Dynamics of viral infection
Division Of Basic Sciences - Nci
Investigators
Abstract
Our recent projects pivoted from immune responses to coronaviruses to the more fundamental aspects of host/pathogen interactions namely the tug-of-war between viral replication and innate immune response at the individual cell level. Cytosolic viral sensors (CyVSP) like PKR, RIG-I, and MDA5 initiate innate immune responses upon detecting viral RNA. However, many viruses evade these defenses and replicate efficiently. In our project, we discovered that successful replication requires surpassing a viral input threshold that activates negative feedback regulators to suppress innate signaling. We termed this concept the virus input threshold for replication (VITREP). Using multiple types of viral infections, in diverse human cell types, we demonstrated that only supra-unitary levels of viral RNA-more than one viral genome per cell-could trigger activation of key suppressors. These molecules were rapidly upregulated in a manner that was dependent on the amount of viral genome, but independent of viral protein synthesis or replication, indicating that sensing occurred at the input stage.
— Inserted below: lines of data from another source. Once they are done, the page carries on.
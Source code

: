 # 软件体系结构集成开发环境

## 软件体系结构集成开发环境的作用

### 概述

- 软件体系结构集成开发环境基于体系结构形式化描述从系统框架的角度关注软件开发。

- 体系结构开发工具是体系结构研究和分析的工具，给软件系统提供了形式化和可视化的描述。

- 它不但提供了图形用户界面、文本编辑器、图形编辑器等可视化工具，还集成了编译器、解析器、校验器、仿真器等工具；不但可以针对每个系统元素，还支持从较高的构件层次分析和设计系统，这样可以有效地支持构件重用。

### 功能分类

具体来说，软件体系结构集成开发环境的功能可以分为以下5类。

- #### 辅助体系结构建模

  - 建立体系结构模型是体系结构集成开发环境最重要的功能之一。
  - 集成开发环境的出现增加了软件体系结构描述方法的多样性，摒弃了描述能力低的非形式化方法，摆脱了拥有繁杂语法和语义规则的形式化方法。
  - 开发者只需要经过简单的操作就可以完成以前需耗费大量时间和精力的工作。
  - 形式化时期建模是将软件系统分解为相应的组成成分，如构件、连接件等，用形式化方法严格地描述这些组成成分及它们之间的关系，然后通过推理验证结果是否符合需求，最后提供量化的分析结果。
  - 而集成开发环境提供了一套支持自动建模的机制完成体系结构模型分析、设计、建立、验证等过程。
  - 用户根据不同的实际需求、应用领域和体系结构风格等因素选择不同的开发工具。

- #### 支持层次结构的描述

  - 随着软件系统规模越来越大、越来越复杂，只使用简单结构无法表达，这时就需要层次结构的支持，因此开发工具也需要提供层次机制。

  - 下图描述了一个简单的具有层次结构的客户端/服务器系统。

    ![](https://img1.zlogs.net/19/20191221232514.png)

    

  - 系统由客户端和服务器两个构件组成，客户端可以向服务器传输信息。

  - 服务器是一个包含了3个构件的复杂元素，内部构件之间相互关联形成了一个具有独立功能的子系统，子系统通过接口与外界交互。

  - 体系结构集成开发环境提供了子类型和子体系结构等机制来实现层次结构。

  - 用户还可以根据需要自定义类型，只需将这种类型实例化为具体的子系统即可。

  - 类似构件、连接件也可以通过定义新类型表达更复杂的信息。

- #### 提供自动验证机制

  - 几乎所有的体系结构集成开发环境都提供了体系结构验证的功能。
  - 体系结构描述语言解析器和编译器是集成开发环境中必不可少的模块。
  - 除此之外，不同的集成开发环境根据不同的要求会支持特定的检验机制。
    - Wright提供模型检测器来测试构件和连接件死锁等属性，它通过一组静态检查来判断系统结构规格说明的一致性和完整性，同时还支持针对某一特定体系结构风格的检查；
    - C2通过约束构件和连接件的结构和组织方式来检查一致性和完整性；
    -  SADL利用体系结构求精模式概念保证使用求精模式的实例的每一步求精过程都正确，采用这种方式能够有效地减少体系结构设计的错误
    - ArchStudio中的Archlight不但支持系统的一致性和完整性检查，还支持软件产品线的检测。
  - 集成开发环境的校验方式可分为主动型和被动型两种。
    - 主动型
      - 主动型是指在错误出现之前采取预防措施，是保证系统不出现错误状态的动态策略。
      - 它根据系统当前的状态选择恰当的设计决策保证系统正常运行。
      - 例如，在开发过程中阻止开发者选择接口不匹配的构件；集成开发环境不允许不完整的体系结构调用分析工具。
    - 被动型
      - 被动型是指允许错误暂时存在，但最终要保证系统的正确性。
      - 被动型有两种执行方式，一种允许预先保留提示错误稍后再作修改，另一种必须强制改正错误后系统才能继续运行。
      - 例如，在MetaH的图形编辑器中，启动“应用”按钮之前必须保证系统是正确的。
We tackled these experimental findings by retrofitting our adaptive kinetic proofreading model initially developed to understand the sharpness of ligand discrimination by T cells. Indeed, CyVSP must discriminate between a large quantity of self mRNA and a small quantity of viral (non-self) RNAs. The biophysics of RNA/CyVSP interactions did not add up so we explored how proximal negative feedback regulators might be used to enhance the sharpness of CyVSP discrimination of RNA moieties. Our modeling effort (supported by quantitative measurements) made pointed predictions about VITREP that we could validate experimentally. Our findings identify VITREP as a conserved and tunable checkpoint in viral pathogenesis. By uncovering how viral input quantity governs innate immune evasion, we provided a new framework for understanding viral replication dynamics and suggested novel strategies for antiviral interventions that raise VITREP to restrict infection.